Data for this exercise: Begin
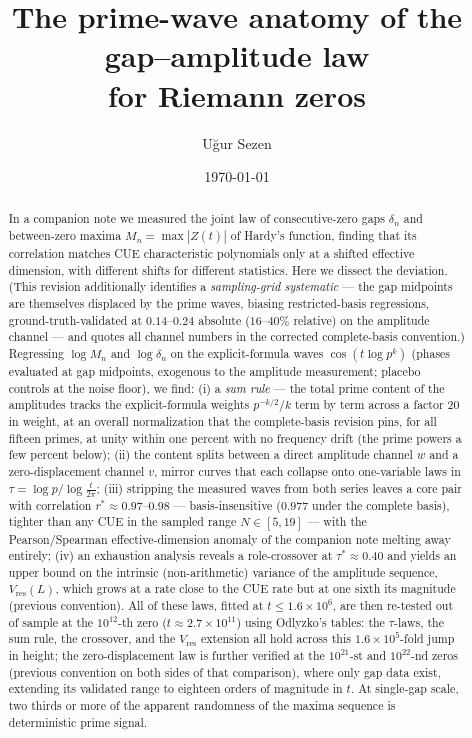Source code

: \documentclass[12pt]{amsart}
\title[Prime-wave anatomy of the gap--amplitude law]{The prime-wave
anatomy of the gap--amplitude law\\ for Riemann zeros}
\author{U\u{g}ur Sezen}
\date{\today}
\begin{document}
\begin{abstract}
In a companion note we measured the joint law of consecutive-zero gaps
$\delta_n$ and between-zero maxima $M_n = \max |Z(t)|$ of Hardy's function,
finding that its correlation matches CUE characteristic polynomials only at
a shifted effective dimension, with different shifts for different
statistics. Here we dissect the deviation. (This revision additionally
identifies a \emph{sampling-grid systematic} --- the gap midpoints are
themselves displaced by the prime waves, biasing restricted-basis
regressions, ground-truth-validated at $0.14$--$0.24$ absolute
($16$--$40\%$ relative) on the amplitude channel --- and quotes all channel numbers in the corrected
complete-basis convention.) Regressing $\log M_n$ and
$\log \delta_n$ on the explicit-formula waves $\cos(t \log p^k)$ (phases
evaluated at gap midpoints, exogenous to the amplitude measurement;
placebo controls at the noise floor), we find: (i) a \emph{sum rule} --- the
total prime content of the amplitudes tracks the explicit-formula weights
$p^{-k/2}/k$ term by term across a factor $20$ in weight, at an overall
normalization that the complete-basis revision pins, for all fifteen
primes, at unity within one percent with no frequency drift (the prime
powers a few percent below); (ii) the content splits between a
direct amplitude channel $w$ and a zero-displacement channel $v$, mirror
curves that each collapse onto one-variable laws in
$\tau = \log p / \log\frac{t}{2\pi}$; (iii) stripping the measured waves
from both series leaves a core pair with correlation $r^* \approx 0.97$--$0.98$
--- basis-insensitive ($0.977$ under the complete basis), tighter than
any CUE in the sampled range $N \in [5, 19]$ --- with the Pearson/Spearman
effective-dimension anomaly of the companion note melting away entirely;
(iv) an exhaustion analysis reveals a role-crossover at
$\tau^* \approx 0.40$ and yields an upper bound on the intrinsic
(non-arithmetic) variance of the amplitude sequence,
$V_{\mathrm{res}}(L)$, which grows at a rate close to the CUE rate but
at one sixth its magnitude (previous convention). All of these laws, fitted at
$t \le 1.6\times10^6$, are then re-tested out of sample at the
$10^{12}$-th zero ($t \approx 2.7\times10^{11}$) using Odlyzko's tables:
the $\tau$-laws, the sum rule, the crossover, and the
$V_{\mathrm{res}}$ extension all hold across this $1.6\times10^5$-fold
jump in height; the zero-displacement law is further verified at the
$10^{21}$-st and $10^{22}$-nd zeros (previous convention on both sides
of that comparison), where only gap data exist, extending its validated
range to eighteen orders of magnitude in $t$. At single-gap scale, two thirds or more of the apparent randomness of
the maxima sequence is deterministic prime signal.
\end{abstract}
\end{document}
Data for this exercise: End
▶ [Exercise brief] Which lines in the records above contain the string "percent"? Copy them.

▶ [Solution to the problem]
primes, at unity within one percent with no frequency drift (the prime
powers a few percent below); (ii) the content splits between a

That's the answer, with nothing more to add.